PROMPT = Return, exactly and in full, the lines of the records below starting at the one with "#### HW-479 RGB" and ending at the one with "- Försöker ansluta", and no other lines.

↓

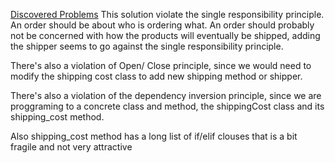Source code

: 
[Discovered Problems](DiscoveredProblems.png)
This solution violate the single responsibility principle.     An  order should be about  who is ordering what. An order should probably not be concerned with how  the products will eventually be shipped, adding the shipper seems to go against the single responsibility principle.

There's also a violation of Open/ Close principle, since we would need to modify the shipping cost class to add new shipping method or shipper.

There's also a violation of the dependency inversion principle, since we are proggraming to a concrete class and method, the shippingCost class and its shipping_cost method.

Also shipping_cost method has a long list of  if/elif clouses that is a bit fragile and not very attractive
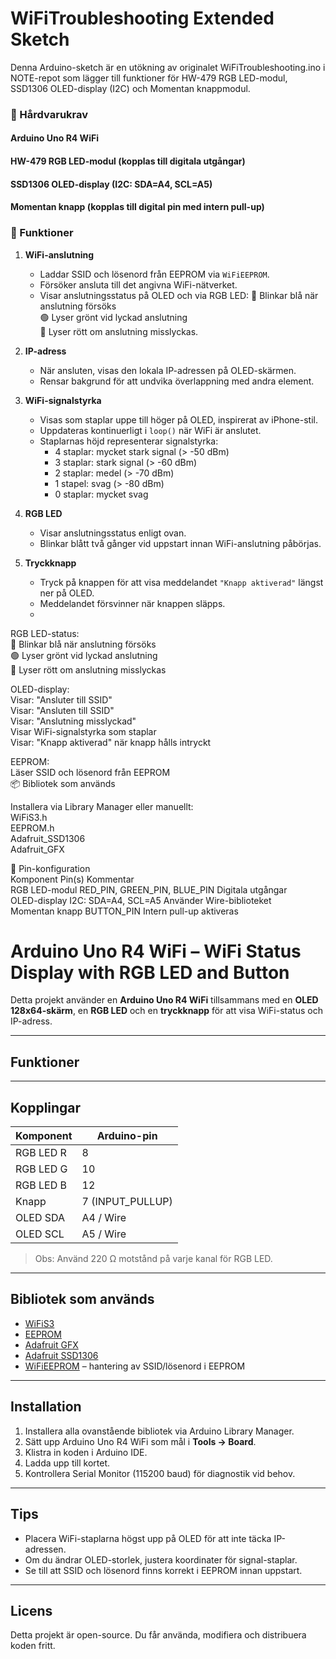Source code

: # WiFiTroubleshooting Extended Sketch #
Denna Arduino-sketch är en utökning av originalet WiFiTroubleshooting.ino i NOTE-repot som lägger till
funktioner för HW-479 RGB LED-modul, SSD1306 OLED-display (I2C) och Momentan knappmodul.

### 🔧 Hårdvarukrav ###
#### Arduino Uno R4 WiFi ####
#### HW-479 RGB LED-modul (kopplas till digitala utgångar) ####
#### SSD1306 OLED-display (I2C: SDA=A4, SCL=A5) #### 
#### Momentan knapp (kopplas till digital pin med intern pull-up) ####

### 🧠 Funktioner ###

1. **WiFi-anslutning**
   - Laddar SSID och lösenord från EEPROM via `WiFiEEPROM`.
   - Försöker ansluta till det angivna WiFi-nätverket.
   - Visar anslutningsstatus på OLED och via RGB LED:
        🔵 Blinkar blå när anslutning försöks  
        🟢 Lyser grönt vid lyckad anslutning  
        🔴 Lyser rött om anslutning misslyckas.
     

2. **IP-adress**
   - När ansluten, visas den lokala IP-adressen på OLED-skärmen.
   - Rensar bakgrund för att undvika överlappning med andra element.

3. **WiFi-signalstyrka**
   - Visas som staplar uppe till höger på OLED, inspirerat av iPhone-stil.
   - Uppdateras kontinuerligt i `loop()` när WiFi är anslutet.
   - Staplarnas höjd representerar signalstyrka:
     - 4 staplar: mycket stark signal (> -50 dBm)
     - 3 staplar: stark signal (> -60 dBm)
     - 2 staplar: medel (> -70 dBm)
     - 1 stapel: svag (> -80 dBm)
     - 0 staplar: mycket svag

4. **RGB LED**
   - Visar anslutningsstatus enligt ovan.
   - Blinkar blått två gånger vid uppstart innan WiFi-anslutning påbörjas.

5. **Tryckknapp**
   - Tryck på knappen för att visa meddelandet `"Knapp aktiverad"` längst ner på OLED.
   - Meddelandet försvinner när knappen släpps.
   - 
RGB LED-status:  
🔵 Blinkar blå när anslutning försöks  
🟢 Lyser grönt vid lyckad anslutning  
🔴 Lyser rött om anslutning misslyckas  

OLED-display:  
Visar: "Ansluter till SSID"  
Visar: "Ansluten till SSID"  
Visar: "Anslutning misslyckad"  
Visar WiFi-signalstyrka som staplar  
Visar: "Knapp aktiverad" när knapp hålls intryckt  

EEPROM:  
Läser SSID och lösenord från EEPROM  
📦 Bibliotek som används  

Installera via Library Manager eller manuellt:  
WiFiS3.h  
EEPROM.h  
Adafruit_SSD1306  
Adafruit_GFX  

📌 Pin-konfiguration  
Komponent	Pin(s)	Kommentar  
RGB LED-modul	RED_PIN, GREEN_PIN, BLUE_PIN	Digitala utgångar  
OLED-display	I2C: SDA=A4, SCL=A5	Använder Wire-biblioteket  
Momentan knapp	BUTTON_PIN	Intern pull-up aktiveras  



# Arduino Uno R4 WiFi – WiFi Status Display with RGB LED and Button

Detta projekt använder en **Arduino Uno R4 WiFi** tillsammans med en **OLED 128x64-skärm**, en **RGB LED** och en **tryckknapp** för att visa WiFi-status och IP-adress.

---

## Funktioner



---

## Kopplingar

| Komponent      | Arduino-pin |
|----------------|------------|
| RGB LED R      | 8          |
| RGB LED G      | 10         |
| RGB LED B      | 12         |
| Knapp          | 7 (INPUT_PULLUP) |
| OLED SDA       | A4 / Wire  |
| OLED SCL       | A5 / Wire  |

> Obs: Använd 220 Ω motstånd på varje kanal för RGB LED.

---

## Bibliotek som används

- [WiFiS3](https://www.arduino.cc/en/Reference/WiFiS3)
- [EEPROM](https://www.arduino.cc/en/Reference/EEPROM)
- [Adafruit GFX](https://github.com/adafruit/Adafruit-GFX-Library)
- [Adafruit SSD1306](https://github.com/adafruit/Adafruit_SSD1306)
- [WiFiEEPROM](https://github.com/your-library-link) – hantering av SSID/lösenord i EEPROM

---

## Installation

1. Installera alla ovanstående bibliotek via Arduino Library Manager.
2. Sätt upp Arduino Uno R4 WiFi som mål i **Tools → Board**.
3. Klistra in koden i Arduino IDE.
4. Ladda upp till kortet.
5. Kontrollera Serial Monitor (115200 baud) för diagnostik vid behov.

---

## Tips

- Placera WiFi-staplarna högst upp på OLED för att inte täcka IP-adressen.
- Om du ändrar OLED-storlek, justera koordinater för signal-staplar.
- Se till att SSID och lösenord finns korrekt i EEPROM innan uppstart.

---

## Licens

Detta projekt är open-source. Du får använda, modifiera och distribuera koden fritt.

↑
↓

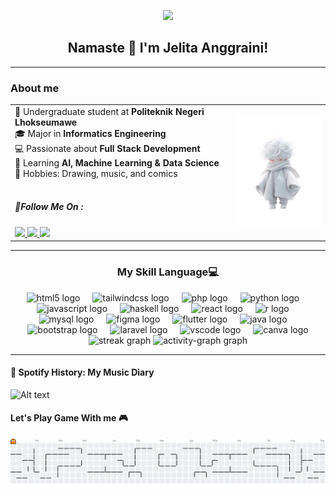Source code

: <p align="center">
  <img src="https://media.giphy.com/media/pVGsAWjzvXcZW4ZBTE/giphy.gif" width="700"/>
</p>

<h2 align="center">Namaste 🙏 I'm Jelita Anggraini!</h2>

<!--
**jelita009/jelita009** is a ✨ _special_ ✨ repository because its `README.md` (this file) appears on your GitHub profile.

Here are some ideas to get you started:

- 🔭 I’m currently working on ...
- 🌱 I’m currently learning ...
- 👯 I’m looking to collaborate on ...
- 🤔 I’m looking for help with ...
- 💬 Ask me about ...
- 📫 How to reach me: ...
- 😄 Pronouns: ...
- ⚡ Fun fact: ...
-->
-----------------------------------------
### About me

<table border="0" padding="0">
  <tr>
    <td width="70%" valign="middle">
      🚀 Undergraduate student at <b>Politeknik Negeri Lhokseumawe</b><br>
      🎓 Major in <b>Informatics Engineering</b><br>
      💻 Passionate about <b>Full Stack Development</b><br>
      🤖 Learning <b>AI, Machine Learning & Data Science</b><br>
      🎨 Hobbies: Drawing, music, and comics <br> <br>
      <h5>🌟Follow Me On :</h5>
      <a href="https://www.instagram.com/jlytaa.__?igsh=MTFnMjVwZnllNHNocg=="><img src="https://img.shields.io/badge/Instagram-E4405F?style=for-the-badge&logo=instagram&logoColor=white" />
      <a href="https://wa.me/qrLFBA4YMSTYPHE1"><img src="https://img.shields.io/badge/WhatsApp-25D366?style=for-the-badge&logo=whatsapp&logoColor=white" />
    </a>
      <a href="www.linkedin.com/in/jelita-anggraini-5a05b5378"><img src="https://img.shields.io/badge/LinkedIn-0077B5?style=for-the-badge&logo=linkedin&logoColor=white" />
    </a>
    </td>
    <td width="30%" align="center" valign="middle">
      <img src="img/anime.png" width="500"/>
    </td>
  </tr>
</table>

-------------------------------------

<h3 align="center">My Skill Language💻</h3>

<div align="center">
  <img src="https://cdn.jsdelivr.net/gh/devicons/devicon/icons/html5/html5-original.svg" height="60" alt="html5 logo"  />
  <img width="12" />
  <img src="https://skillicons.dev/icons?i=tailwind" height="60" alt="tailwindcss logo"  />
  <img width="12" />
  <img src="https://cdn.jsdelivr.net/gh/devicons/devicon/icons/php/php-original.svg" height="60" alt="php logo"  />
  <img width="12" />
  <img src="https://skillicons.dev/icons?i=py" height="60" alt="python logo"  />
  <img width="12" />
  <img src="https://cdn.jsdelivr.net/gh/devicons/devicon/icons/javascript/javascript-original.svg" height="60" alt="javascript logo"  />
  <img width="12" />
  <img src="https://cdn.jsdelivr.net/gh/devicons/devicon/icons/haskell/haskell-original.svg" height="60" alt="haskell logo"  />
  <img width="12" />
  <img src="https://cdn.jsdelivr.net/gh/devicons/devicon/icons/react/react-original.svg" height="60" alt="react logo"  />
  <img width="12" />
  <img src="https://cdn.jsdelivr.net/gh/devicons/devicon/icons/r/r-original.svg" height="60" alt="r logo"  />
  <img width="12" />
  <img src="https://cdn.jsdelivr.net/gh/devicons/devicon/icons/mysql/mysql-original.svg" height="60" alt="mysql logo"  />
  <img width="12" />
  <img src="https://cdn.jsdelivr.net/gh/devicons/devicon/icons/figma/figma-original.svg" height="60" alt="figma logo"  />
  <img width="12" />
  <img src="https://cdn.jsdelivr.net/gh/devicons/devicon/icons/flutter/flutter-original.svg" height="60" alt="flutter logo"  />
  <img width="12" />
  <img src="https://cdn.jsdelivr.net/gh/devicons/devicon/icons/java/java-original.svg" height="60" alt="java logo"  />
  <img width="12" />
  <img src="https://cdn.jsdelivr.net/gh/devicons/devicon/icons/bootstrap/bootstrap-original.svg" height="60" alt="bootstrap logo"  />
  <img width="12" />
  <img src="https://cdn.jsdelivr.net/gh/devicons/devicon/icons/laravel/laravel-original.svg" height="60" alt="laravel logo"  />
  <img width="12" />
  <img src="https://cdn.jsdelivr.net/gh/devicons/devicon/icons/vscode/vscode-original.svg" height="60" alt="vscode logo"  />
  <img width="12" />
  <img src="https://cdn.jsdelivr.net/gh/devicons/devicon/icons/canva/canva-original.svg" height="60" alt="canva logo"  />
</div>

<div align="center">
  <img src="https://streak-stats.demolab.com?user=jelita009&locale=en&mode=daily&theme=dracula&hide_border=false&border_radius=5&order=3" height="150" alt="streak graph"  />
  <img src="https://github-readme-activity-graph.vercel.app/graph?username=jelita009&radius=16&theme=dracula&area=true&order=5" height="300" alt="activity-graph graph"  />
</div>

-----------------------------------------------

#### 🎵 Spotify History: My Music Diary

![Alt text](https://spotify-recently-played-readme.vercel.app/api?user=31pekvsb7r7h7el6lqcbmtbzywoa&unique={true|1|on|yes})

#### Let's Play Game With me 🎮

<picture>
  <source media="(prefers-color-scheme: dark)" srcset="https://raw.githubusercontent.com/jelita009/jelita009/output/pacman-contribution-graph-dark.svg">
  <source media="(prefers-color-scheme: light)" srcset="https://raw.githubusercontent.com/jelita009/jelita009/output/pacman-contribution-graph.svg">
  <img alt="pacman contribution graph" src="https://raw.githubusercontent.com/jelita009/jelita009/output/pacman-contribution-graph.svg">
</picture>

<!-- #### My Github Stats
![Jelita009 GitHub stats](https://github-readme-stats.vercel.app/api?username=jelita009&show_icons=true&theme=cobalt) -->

↑
↓

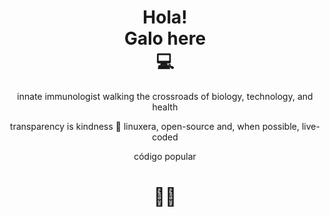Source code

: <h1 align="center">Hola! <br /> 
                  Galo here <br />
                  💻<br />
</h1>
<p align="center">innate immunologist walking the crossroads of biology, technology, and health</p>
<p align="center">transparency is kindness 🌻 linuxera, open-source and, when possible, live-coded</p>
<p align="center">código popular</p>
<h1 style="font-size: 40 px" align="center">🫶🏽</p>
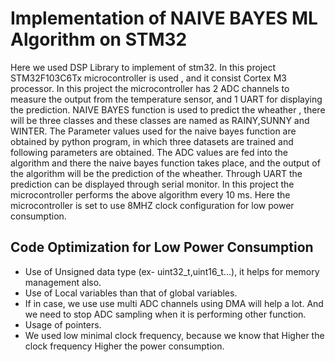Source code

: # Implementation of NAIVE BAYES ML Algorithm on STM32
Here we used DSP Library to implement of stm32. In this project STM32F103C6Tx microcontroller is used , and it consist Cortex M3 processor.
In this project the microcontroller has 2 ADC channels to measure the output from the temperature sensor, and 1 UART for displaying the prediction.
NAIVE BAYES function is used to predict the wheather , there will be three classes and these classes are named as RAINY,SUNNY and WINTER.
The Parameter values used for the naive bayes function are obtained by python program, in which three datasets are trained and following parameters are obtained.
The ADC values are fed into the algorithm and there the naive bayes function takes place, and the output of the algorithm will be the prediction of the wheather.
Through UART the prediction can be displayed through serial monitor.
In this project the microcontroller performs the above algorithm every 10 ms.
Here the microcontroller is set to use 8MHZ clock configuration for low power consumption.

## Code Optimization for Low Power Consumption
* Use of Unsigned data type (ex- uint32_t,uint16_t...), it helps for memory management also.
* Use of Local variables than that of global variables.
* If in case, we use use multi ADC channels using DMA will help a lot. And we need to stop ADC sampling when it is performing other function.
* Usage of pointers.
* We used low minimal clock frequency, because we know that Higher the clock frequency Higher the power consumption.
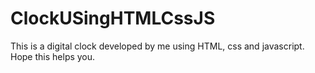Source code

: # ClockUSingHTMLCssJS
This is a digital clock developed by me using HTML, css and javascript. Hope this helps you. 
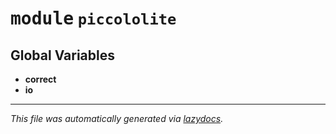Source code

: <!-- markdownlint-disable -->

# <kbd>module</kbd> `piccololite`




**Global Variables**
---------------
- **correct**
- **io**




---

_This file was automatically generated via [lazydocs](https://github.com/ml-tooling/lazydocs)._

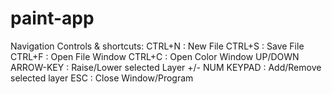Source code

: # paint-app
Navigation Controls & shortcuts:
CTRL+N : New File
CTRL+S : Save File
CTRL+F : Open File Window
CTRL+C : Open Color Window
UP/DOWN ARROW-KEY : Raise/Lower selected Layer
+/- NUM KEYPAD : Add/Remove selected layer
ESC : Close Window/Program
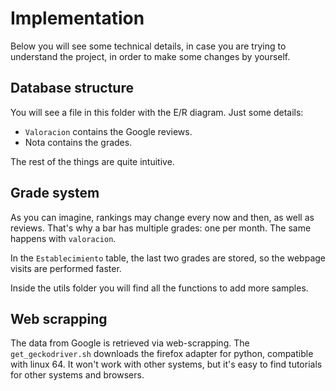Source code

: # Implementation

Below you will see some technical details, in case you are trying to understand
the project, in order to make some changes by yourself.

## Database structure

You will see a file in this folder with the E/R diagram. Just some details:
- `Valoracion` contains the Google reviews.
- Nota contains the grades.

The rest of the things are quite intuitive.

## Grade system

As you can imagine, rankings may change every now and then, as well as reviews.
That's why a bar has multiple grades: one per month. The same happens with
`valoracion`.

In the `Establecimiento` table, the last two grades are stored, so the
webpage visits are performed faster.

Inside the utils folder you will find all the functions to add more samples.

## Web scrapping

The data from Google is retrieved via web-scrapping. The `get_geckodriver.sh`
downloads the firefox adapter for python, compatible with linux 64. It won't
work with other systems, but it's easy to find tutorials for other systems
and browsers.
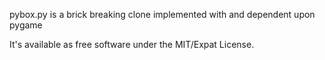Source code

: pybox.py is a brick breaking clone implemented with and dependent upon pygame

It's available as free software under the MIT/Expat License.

↑

ANSWER =
#### HW-479 RGB LED-modul (kopplas till digitala utgångar) ####
#### SSD1306 OLED-display (I2C: SDA=A4, SCL=A5) #### 
#### Momentan knapp (kopplas till digital pin med intern pull-up) ####

### 🧠 Funktioner ###

1. **WiFi-anslutning**
   - Laddar SSID och lösenord från EEPROM via `WiFiEEPROM`.
   - Försöker ansluta till det angivna WiFi-nätverket.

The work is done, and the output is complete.